In the entries below, filter for the word "which" and copy every matching line.
..........
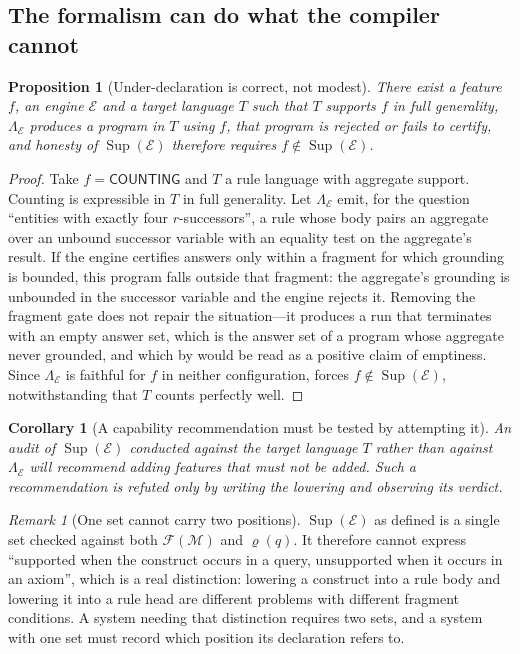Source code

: \documentclass[11pt,a4paper]{article}
\theoremstyle{plain}
\newtheorem{proposition}[theorem]{Proposition}
\newtheorem{corollary}[theorem]{Corollary}
\theoremstyle{definition}
\theoremstyle{remark}
\newtheorem{remark}[theorem]{Remark}
\newcommand{\Model}{\mathcal{M}}          %
\newcommand{\Engine}{\mathcal{E}}         %
\newcommand{\Feat}{\mathcal{F}}           %
\newcommand{\req}{\varrho}                %
\renewcommand{\sup}{\operatorname{Sup}}   %
\newcommand{\lowr}{\Lambda}               %
\newcommand{\qq}{q}
\begin{document}
\subsection{The formalism can do what the compiler cannot}

\begin{proposition}[Under-declaration is correct, not modest]
\label{prop:under}
There exist a feature $f$, an engine $\Engine$ and a target language $T$ such
that $T$ supports $f$ in full generality, $\lowr_\Engine$ produces a program
in $T$ using $f$, that program is rejected or fails to certify, and honesty of
$\sup(\Engine)$ therefore requires $f \notin \sup(\Engine)$.
\end{proposition}

\begin{proof}
Take $f = \textsf{COUNTING}$ and $T$ a rule language with aggregate support.
Counting is expressible in $T$ in full generality. Let $\lowr_\Engine$ emit,
for the question ``entities with exactly four $r$-successors'', a rule whose
body pairs an aggregate over an unbound successor variable with an equality
test on the aggregate's result. If the engine certifies answers only within a
fragment for which grounding is bounded, this program falls outside that
fragment: the aggregate's grounding is unbounded in the successor variable and
the engine rejects it. Removing the fragment gate does not repair the
situation---it produces a run that terminates with an empty answer set, which
is the answer set of a program whose aggregate never grounded, and which by
 would be read as a positive claim of emptiness.
Since $\lowr_\Engine$ is faithful for $f$ in neither configuration,
 forces $f \notin \sup(\Engine)$, notwithstanding that $T$
counts perfectly well.
\end{proof}

\begin{corollary}[A capability recommendation must be tested by attempting it]
\label{cor:test-the-recommendation}
An audit of $\sup(\Engine)$ conducted against the target language $T$ rather
than against $\lowr_\Engine$ will recommend adding features that must not be
added. Such a recommendation is refuted only by writing the lowering and
observing its verdict.
\end{corollary}

\begin{remark}[One set cannot carry two positions]
\label{rem:one-set}
$\sup(\Engine)$ as defined is a single set checked against both
$\Feat(\Model)$ and $\req(\qq)$. It therefore cannot express ``supported when
the construct occurs in a query, unsupported when it occurs in an axiom'',
which is a real distinction: lowering a construct into a rule body and
lowering it into a rule head are different problems with different fragment
conditions. A system needing that distinction requires two sets, and a system
with one set must record which position its declaration refers to.
\end{remark}
\end{document}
..........
■ YOUR RESPONSE ■
fragment for which grounding is bounded, this program falls outside that
situation---it produces a run that terminates with an empty answer set, which
is the answer set of a program whose aggregate never grounded, and which by
which is a real distinction: lowering a construct into a rule body and
with one set must record which position its declaration refers to.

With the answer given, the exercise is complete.